In late February, BIOS research technician Matt Hayden staffed a booth at the 2019 ASLO Aquatic Sciences Meeting to share information about BIOS, its education programs, and the Tudor Hill Marine Atmospheric Observatory.
The 2019 Aquatic Sciences Meeting of the Association for the Sciences of Limnology and Oceanography (ASLO) took place February 24 to March 1 in San Juan, Puerto Rico. This biennial scientific conference brings together scientists, students, and policy-makers from around the world to present research on a variety of themes relating to aquatic sciences, including remote sensing, aquatic biodiversity, climate change, carbon cycling, and transitioning scientific research into meaningful applications.
Like many international conferences, the Aquatic Sciences Meeting also included a large exhibit area for commercial, non-profit, and government exhibitors to share information about their programs and products. This year, BIOS research technician Matt Hayden staffed a booth for three days to share information about BIOS, its education programs, and the Tudor Hill Marine Atmospheric Observatory.

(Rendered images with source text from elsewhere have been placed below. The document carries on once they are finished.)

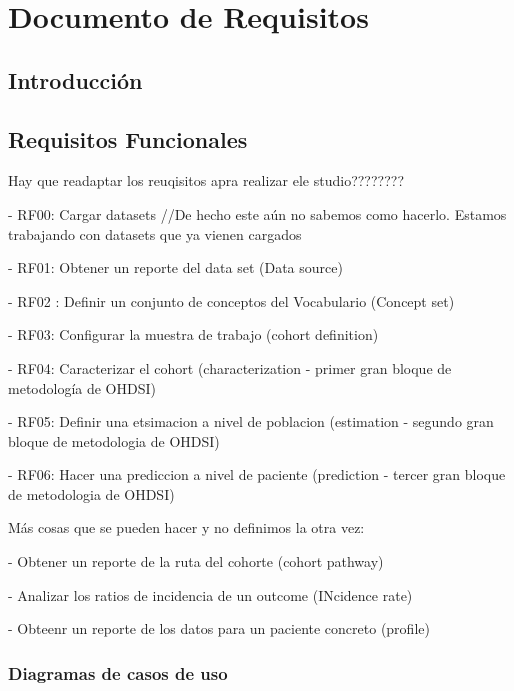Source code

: \chapter{Documento de Requisitos}\label{cap:06requisitos}

\section{Introducción}




\section{Requisitos Funcionales}

Hay que readaptar los reuqisitos apra realizar ele studio????????

- RF00: Cargar datasets //De hecho este aún no sabemos como hacerlo. Estamos trabajando con datasets que ya vienen cargados

- RF01: Obtener un reporte del data set (Data source)

- RF02 : Definir un conjunto de conceptos del Vocabulario (Concept set)

- RF03: Configurar la muestra de trabajo (cohort definition)

- RF04: Caracterizar el cohort (characterization - primer gran bloque de metodología de OHDSI)

- RF05: Definir una etsimacion a nivel de poblacion (estimation - segundo gran bloque de metodologia de OHDSI)

- RF06: Hacer una prediccion a nivel de paciente (prediction - tercer gran bloque de metodologia de OHDSI)



Más cosas que se pueden hacer y no definimos la otra vez:

- Obtener un reporte de la ruta del cohorte (cohort pathway)

- Analizar los ratios de incidencia de un outcome (INcidence rate)

- Obteenr un reporte de los datos para un paciente concreto (profile)

\subsection{Diagramas de casos de uso}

Tudor Hill is one of a few marine atmospheric observatories that exist worldwide with the ability to make year-round, complex measurements of the atmosphere over the ocean without the use of a research ship or buoy mooring. The facility, which comprises a 75-foot (23-meter) high atmospheric sampling tower as well as traditional laboratories, gathers a number of routine, long-term measurements, including meteorological data (such as wind speed, direction, and temperature), airborne particulate sampling, and rainwater sampling. These measurements are made freely available to scientists around the world who then use the data for investigations into a variety of ocean-atmosphere interactions.
“It was definitely a worthwhile trip,” Hayden said. “We were able to make some contacts for future collaborations using the Tudor Hill observatory.”